Observation of Internal Electron Transfer in Bulky Allyl Ytterbium Complexes with Substituted Terpyridine Ligands

A series of new bulky allyl terpyridyl−ytterbium complexes have been synthesized to determine the effect of allyl ligands on the internal charge-transfer process that exists in these materials. Compared to the pentamethylcyclopentadienyl−ytterbocene compound Cp*2Yb(tpyCN) (νC⋮N = 2172 cm-1), the symmetrically substituted allyl complex [1,3-(SiMe3)2C3H3]2Yb(tpyCN) possesses a markedly lowered C⋮N frequency of 2130 cm-1. Furthermore, the electronic nature of these bulky allyl complexes can be tuned, as demonstrated by the C⋮N frequency of the asymmetric derivatives [1-(SiMe3)C3H4]2Yb(tpyCN) and [1-(SiPh3)-3-(SiMe3)C3H3]2Yb(tpyCN) (2171 and 2164 cm-1, respectively).
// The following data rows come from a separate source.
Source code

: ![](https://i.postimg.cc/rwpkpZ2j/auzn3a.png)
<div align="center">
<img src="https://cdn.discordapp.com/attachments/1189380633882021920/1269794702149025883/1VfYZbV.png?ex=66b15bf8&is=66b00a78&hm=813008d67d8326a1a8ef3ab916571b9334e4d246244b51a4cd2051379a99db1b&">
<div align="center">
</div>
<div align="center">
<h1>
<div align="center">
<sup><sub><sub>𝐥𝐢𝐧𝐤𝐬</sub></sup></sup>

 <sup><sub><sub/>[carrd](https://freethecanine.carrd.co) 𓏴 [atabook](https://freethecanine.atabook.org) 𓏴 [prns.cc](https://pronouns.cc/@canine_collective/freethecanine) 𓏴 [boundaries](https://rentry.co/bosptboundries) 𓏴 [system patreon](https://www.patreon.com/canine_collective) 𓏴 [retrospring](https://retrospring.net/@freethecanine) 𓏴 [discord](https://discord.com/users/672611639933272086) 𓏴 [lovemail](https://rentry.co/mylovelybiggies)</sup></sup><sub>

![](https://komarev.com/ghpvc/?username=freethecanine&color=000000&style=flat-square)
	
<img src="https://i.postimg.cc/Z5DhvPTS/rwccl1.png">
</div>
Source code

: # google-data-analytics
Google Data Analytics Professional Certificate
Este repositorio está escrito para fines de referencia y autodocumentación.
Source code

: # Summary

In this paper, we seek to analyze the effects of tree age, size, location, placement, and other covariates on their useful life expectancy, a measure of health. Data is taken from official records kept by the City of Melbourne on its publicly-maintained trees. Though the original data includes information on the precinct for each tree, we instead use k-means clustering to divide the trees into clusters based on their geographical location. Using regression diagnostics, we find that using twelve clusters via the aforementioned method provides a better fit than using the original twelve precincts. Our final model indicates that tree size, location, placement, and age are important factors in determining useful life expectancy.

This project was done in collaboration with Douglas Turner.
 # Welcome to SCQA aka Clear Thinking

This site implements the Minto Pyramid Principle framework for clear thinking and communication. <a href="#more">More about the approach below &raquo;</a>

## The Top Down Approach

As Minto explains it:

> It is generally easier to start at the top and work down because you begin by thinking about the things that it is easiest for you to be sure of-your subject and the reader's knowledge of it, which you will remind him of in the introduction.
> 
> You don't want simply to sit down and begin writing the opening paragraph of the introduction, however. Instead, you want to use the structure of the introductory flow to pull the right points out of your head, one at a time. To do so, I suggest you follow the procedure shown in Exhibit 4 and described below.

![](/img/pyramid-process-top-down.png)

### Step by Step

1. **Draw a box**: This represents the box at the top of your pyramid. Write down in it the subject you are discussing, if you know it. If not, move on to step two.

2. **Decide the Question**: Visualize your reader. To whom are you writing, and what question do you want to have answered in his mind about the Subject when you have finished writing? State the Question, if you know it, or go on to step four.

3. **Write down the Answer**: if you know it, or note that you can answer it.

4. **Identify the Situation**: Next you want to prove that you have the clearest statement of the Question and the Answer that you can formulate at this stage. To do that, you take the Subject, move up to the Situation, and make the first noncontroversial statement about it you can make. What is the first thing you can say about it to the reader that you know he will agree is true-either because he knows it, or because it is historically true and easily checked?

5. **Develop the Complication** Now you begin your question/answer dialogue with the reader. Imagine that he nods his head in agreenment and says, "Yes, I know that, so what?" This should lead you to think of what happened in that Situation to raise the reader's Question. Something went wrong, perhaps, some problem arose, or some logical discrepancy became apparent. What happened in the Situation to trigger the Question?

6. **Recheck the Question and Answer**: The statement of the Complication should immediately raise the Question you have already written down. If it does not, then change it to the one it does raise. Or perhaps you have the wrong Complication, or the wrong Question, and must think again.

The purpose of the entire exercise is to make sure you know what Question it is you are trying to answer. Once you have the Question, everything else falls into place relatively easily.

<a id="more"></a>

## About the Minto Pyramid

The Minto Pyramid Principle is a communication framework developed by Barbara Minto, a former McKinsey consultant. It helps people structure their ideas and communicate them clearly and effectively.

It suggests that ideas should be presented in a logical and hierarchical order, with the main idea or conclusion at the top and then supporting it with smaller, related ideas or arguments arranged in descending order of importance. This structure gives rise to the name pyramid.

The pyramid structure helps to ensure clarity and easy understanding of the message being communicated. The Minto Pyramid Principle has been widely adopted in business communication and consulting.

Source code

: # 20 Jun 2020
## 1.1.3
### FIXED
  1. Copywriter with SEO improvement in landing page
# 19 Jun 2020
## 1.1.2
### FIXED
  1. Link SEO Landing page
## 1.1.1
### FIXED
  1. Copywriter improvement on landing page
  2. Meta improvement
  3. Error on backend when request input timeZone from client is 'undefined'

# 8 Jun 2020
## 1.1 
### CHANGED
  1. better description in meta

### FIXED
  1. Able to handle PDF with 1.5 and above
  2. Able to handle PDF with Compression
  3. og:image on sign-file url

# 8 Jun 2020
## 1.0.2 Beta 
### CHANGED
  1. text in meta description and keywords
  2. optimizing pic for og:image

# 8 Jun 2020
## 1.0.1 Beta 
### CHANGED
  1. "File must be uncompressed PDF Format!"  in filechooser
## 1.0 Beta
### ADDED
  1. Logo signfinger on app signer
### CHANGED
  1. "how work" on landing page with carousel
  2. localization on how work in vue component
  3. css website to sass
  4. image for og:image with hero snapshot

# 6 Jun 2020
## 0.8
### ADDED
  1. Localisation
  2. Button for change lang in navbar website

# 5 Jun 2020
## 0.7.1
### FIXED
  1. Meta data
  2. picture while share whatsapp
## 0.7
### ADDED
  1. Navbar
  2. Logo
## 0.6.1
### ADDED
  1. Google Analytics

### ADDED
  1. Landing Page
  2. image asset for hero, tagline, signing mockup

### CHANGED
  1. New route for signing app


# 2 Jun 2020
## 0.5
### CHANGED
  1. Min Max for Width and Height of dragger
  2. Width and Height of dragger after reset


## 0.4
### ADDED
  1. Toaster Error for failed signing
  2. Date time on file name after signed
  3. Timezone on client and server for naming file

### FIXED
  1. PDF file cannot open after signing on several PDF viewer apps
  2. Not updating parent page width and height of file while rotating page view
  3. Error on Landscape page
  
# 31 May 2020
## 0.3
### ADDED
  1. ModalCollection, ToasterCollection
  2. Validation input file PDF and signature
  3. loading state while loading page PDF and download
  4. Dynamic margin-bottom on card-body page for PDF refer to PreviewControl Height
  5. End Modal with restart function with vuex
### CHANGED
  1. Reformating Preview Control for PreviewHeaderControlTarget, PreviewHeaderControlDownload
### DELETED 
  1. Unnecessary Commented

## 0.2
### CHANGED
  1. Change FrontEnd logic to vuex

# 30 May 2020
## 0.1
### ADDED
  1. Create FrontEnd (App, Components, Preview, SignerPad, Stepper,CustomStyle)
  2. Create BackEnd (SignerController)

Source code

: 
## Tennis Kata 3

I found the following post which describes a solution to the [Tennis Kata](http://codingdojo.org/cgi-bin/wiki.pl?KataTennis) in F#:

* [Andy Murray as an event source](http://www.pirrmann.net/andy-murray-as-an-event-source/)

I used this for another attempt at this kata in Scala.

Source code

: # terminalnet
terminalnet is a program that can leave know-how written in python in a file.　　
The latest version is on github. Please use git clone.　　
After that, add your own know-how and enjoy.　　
The differences in these frequencies can be attributed to differences in the ligands' steric and electronic character. Single-crystal X-ray characterization of [1,3-(SiMe3)2C3H3]2Yb(tpy) reveals that the allyl moiety possesses shorter Yb−C and Yb−N bond distances than the Cp* analogue. The magnetic susceptibility data for [1,3-(SiMe3)2C3H3]2Yb(tpy) departs dramatically from the Curie law, with a room-temperature magnetic moment of 2.95 μB.